The little old lady living in the house she owns outright has paid for her remaining lifetime’s consumption of “housing services” by buying the house outright. You could call this a bulk lifetime purchase if you like, divisible by the number of years she lives in it. From the moment she paid off her mortgage the additional cost of her “housing services” is zero no matter what happens to interest rates or the cost of living, and that’s the way it should be. Why else pay off the mortgage?

Not having to pay for “housing services” is a major – perhaps primary – consideration in most homeowners’ retirement plan, until you move into a care home, and are then obliged to turn your housing back into money so that you can pay for other “housing services” that include having your arse wiped.

I’m with BiS on this. Nothing has a price until a transaction occurs, and the moment it’s finished the price agreed becomes obsolete. By all means estimate a market value for an item not on the market, but that’s all it is.

Oh, and St. Milt said that inflation is always and everywhere a monetary phenomenon, and he was right.

Bongo
Bongo
26 days ago
Reply to  Norman

.

Last edited 26 days ago by Bongo
Anon
Anon
26 days ago
Reply to  Norman

Have you heard of Milt’s permanent income hypothesis which your response is heading towards? Essentially that people spread their consumption fairly smoothly over their lifetime based on their expected lifetime income, but only if “consumption” is understood properly. He explains very clearly why economists *want* to distinguish between consumotion and asset purchases. https://en.wikipedia.org/wiki/Permanent_income_hypothesis

Will not a man who receives an unexpected windfall use at least some part of it in “riotous living,” i.e. in consumption expenditures? Would he be likely to add the whole of it to his wealth? The answer to these questions depends greatly on how “consumption” is defined. The offhand affirmative answer reflects in large measure, I believe, an implicit definition of consumption in terms of purchases, including durable goods, rather than in terms of the value of services. If the latter definition is adopted, as seems highly desirable in applying the hypothesis to empirical data—though unfortunately I have been able to do so to only a limited extent—much that one classifies offhand as consumption is reclassified as savings. Is not the windfall likely to be used for the purchase of durable goods? Or, to put it differently, is not the timing of the replacement of durable goods and of additions to the stock of such goods likely to some extent to be adjusted so as to coincide with windfalls?

bloke in spain
bloke in spain
26 days ago
Reply to  Norman

I’d say Anon’s right on this as way of looking at assets like housing. An asset’s value in the present is its utility value. So that is what the owner is benefiting from the asset in the present. As for overall value of the asset, its the future utility values. No it doesn’t end up as infinity. Tomorrow’s money is worth less than today’s so ít reduces by the time value of money & eventually approaches, but never quite equals, zero.
It’s the concept of market value I don’t like. The way john77 uses it. It may be convenient fiction but it’s pure fantasy. Opinion.You can’t know what it is unless it’s tested in a market. And once it’s tested it no longer applies because the transaction has changed the market.

Anon
Anon
26 days ago
Reply to  bloke in spain

“And once it’s tested it no longer applies because the transaction has changed the market.”
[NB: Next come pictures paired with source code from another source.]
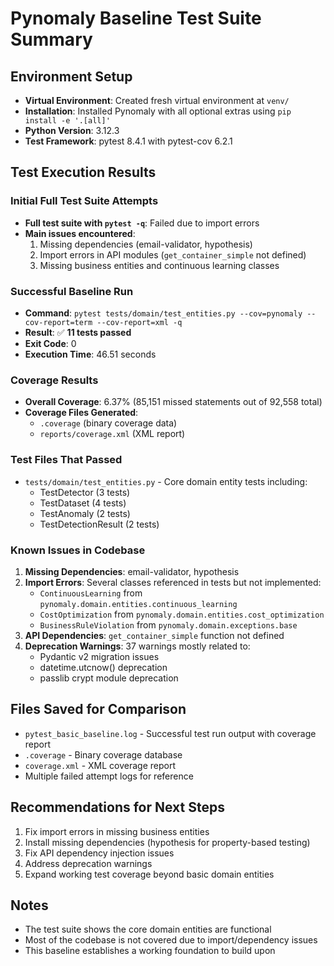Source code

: # Pynomaly Baseline Test Suite Summary

## Environment Setup

- **Virtual Environment**: Created fresh virtual environment at `venv/`
- **Installation**: Installed Pynomaly with all optional extras using `pip install -e '.[all]'`
- **Python Version**: 3.12.3
- **Test Framework**: pytest 8.4.1 with pytest-cov 6.2.1

## Test Execution Results

### Initial Full Test Suite Attempts
- **Full test suite with `pytest -q`**: Failed due to import errors
- **Main issues encountered**:
  1. Missing dependencies (email-validator, hypothesis)
  2. Import errors in API modules (`get_container_simple` not defined)
  3. Missing business entities and continuous learning classes

### Successful Baseline Run
- **Command**: `pytest tests/domain/test_entities.py --cov=pynomaly --cov-report=term --cov-report=xml -q`
- **Result**: ✅ **11 tests passed**
- **Exit Code**: 0
- **Execution Time**: 46.51 seconds

### Coverage Results
- **Overall Coverage**: 6.37% (85,151 missed statements out of 92,558 total)
- **Coverage Files Generated**:
  - `.coverage` (binary coverage data)
  - `reports/coverage.xml` (XML report)

### Test Files That Passed
- `tests/domain/test_entities.py` - Core domain entity tests including:
  - TestDetector (3 tests)
  - TestDataset (4 tests) 
  - TestAnomaly (2 tests)
  - TestDetectionResult (2 tests)

### Known Issues in Codebase
1. **Missing Dependencies**: email-validator, hypothesis
2. **Import Errors**: Several classes referenced in tests but not implemented:
   - `ContinuousLearning` from `pynomaly.domain.entities.continuous_learning`
   - `CostOptimization` from `pynomaly.domain.entities.cost_optimization`
   - `BusinessRuleViolation` from `pynomaly.domain.exceptions.base`
3. **API Dependencies**: `get_container_simple` function not defined
4. **Deprecation Warnings**: 37 warnings mostly related to:
   - Pydantic v2 migration issues
   - datetime.utcnow() deprecation
   - passlib crypt module deprecation

## Files Saved for Comparison
- `pytest_basic_baseline.log` - Successful test run output with coverage report
- `.coverage` - Binary coverage database
- `coverage.xml` - XML coverage report
- Multiple failed attempt logs for reference

## Recommendations for Next Steps
1. Fix import errors in missing business entities
2. Install missing dependencies (hypothesis for property-based testing)
3. Fix API dependency injection issues
4. Address deprecation warnings
5. Expand working test coverage beyond basic domain entities

## Notes
- The test suite shows the core domain entities are functional
- Most of the codebase is not covered due to import/dependency issues
- This baseline establishes a working foundation to build upon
This is one bit I particularly don’t like, homes for sale vs on the rental market tend to look very different (eg family homes more likely to be bought vs flats more likely to be rented) and if all dwellings were put up for rent then there’d be big shifts in that market. Much more sophisticated critiques are available both of the theory of imputed or owners’ equivalent rent and the practical business of the data collection methodology. People write whole books about this stuff. It’s not because they’re idiots or dishonest, it’s because meaningful analysis is hard. As is the data collection.

The reason housing is particularly tricky is because people treat housing in two ways. Regardless of their ownership model and how they chose to finance it, they want a roof over their heads. This is consumption and it’s clearly a service not a good. No matter how strange it sounds, a dwelling produces a stream of housing services that its inhabitants consume. But then for a lot of people, their home is also the major asset in their portfolio and they treat it as an investment. Even more obviously true for those who buy or inherit a place they let out. But true for owner-occupiers too. After all they could choose to let their home out too, so there’s an opportunity cost to dwelling there – but they’d need to rent or buy another place for themselves.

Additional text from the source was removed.